Former Whirlpool exec dodges trade-secret claims over Haier move

An Italian former Whirlpool Corp executive who left for appliance-industry competitor Haier has defeated, for now, claims in Delaware federal court that he stole company trade secrets.

Benton Harbor, Michigan-based Whirlpool failed to show that the court had jurisdiction over the claims against Davide Cabri and could not block him from working for Haier’s European subsidiary Candy Hoover Group, a federal judge said Thursday.

However, Senior U.S. Circuit Judge Evan Wallach allowed Whirlpool’s claim that Cabri breached a contract with the company to move forward.

Whirlpool said in a statement provided Friday by its attorney that it would continue with the case and “vigorously explore all possible avenues” to protect its proprietary information.

Cabri’s attorney and Haier Europe did not immediately respond to a request for comment.

Cabri worked for Whirlpool for more than 32 years and was a high-level executive in Whirlpool’s global laundry division before telling the company he had accepted a new job at Candy Hoover last April.

Whirlpool sued Cabri in July, arguing Haier had hired Cabri for its laundry division because he knew Whirlpool’s trade secrets and said it would be impossible for him to perform his new role without misusing them.

Wallach dismissed the trade-secret claims Thursday, rejecting Whirlpool’s argument that the Delaware court could hear them based on a forum-selection clause in a company agreement with Cabri.

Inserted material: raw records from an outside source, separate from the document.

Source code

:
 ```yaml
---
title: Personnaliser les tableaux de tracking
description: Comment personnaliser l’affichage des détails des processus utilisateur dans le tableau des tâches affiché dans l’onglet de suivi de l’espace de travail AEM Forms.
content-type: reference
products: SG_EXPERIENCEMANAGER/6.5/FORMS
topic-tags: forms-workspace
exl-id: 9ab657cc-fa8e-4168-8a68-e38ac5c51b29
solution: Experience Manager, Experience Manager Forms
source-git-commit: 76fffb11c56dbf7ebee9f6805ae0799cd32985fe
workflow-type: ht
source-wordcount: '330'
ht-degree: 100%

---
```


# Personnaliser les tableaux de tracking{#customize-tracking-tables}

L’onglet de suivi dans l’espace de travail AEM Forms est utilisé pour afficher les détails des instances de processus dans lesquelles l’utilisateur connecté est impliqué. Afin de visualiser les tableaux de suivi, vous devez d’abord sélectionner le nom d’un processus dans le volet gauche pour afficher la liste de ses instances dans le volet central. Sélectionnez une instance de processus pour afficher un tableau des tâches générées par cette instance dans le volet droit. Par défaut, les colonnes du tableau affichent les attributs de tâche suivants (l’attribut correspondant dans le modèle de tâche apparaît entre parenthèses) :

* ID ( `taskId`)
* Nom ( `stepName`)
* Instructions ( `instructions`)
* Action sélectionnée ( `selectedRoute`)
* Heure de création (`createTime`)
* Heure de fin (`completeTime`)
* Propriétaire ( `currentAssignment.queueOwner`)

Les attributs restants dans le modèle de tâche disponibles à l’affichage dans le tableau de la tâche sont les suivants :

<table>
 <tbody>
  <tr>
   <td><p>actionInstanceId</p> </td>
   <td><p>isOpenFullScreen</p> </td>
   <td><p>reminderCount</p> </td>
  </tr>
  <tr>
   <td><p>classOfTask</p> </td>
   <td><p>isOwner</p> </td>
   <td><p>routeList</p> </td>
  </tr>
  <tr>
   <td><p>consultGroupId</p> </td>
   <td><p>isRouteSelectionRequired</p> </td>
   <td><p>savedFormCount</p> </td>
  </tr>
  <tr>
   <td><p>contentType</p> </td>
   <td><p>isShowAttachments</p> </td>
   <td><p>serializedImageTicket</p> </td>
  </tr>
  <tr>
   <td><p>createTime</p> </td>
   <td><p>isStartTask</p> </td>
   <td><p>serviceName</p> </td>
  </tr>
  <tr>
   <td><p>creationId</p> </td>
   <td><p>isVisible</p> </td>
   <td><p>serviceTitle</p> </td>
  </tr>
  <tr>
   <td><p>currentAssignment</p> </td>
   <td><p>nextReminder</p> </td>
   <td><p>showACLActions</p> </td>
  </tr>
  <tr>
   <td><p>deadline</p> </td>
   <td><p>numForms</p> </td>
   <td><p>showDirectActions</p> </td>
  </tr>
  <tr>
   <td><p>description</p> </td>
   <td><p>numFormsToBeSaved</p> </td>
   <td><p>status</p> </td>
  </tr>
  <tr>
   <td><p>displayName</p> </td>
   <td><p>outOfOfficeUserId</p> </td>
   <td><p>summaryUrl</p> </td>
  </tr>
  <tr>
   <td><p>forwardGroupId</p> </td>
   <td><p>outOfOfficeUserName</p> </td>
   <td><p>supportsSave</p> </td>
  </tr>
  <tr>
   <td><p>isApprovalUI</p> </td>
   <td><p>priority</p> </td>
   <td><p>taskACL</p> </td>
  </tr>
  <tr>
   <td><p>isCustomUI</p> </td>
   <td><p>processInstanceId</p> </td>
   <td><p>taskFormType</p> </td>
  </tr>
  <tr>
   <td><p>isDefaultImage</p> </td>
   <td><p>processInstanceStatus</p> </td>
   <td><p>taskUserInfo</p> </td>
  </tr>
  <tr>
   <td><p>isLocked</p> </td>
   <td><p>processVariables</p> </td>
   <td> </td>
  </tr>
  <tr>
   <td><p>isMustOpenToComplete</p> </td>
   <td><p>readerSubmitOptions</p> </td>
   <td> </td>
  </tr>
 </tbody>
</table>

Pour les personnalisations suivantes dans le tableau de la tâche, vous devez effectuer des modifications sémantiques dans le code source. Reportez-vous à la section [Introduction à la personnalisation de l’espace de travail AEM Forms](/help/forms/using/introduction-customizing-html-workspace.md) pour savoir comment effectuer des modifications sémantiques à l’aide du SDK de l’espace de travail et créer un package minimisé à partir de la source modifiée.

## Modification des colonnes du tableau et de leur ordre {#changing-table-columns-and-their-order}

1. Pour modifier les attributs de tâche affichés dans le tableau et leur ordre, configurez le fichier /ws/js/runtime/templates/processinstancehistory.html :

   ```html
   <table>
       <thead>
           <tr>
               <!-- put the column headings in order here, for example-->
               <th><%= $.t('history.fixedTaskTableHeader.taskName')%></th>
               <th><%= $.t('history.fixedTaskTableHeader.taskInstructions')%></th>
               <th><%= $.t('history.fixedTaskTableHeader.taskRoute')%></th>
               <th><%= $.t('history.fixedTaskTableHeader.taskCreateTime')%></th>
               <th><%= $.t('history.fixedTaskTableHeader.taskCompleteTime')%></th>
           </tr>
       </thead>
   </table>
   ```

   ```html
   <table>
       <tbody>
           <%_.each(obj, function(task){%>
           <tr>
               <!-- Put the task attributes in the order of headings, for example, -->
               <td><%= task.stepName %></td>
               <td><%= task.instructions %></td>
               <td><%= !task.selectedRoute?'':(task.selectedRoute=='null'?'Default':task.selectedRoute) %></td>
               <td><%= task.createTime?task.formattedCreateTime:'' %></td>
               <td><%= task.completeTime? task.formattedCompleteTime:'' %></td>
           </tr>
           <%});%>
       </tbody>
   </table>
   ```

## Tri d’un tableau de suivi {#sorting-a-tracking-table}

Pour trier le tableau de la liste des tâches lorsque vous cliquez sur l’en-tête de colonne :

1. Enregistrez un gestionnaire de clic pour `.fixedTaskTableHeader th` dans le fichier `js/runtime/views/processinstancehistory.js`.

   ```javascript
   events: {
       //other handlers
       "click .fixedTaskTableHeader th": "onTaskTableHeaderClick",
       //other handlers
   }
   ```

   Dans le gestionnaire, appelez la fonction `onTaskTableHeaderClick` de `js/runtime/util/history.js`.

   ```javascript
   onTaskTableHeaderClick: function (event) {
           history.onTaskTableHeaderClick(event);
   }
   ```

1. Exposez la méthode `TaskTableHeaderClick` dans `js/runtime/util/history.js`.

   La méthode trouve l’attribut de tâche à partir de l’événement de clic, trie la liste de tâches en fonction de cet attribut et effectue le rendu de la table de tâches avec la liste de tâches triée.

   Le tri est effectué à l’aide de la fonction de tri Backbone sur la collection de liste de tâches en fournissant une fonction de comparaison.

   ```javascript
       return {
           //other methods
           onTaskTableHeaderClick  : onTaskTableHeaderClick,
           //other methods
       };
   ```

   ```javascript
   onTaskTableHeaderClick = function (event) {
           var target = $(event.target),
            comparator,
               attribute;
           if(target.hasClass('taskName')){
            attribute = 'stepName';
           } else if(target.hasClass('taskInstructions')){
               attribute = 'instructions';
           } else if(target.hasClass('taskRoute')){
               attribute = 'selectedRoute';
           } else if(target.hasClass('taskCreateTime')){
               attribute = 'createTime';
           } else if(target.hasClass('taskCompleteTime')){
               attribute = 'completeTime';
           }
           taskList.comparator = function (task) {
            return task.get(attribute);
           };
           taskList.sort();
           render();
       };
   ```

The agreement, which relates to an incentive plan, is not related to the trade-secret claims, Wallach said.

The court gave Whirlpool a chance to refile the claims, though it said there was an “absence of any other facts” to support a jurisdiction finding.

Whirlpool’s claim that Cabri was required to repay over $400,000 in incentives under the agreement survived Cabri’s motion to dismiss. Wallach rejected Cabri’s argument that the dispute should be heard in Italy.